Filed under Readings in Politics

4 responses to “All Zarqawi, all the time

  1. manuelbuencamino

    Zarqawi, Saddam, Osama are necessary ingredients of wartime propaganda. They give a face to the enemy. The uglier, more subhuman and evil they look the better it is.

    In a very important way, they serve to minimize the horror of innocent civilians being killed because they are collateral damage or an acceptable cost to defeating “evil”

  2. DJB

    But PDI’s Editorial stunk. It claimed Zarqawi killed only dozens of Iraqis. violation of the code of professional conduct, John: intentional inaccuracy in aid of ideology.
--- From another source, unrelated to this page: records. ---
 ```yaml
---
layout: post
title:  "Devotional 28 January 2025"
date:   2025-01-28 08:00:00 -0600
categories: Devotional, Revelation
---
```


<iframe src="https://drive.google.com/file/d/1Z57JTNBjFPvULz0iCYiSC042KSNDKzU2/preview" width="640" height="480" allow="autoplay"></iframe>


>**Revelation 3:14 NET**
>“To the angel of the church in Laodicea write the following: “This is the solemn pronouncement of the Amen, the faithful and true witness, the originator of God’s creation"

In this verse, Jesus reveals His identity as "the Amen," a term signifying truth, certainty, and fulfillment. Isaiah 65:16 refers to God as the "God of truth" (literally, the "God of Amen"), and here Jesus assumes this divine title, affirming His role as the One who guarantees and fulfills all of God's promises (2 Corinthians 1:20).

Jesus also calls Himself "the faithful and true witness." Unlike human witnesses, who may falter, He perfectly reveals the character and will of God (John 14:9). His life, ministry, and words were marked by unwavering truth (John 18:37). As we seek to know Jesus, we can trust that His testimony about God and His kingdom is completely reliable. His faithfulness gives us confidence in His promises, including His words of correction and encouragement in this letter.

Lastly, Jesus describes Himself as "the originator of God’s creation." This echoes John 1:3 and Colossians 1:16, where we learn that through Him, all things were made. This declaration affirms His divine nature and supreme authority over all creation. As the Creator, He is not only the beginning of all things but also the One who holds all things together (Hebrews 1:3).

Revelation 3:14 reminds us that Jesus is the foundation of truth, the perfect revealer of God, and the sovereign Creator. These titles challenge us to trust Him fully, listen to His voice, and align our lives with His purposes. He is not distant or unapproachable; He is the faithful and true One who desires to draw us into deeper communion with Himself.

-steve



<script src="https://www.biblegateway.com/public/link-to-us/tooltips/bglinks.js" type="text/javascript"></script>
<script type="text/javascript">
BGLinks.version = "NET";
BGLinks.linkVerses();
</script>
Pathetic.

  3. You mean this editorial, Dean? http://news.inq7.net/opinion/index.php?index=2&story_id=78751&col=84

    The one that referred to two important articles, a profile in the Atlantic Monthly and a scoop in the Washington Post?(The Post’s exclusive: http://www.washingtonpost.com/wp-dyn/content/article/2006/04/09/AR2006040900890.html)

    That scoop where the following statement can be read?

    “U.S. authorities have said he is responsible for dozens of deaths in Iraq and have placed a $25 million bounty on his head.”

    I guess the Washington Post, despite its sterling reporting on the Iraq war, is, ah, intentionally inaccurate too!

  4. Beyond the dispute in regard to facts, is the ‘tension’ between mainstream media and bloggers-as-alternative also at play here? Or is there something else? 🙂

    By the way, can I link to your blog John?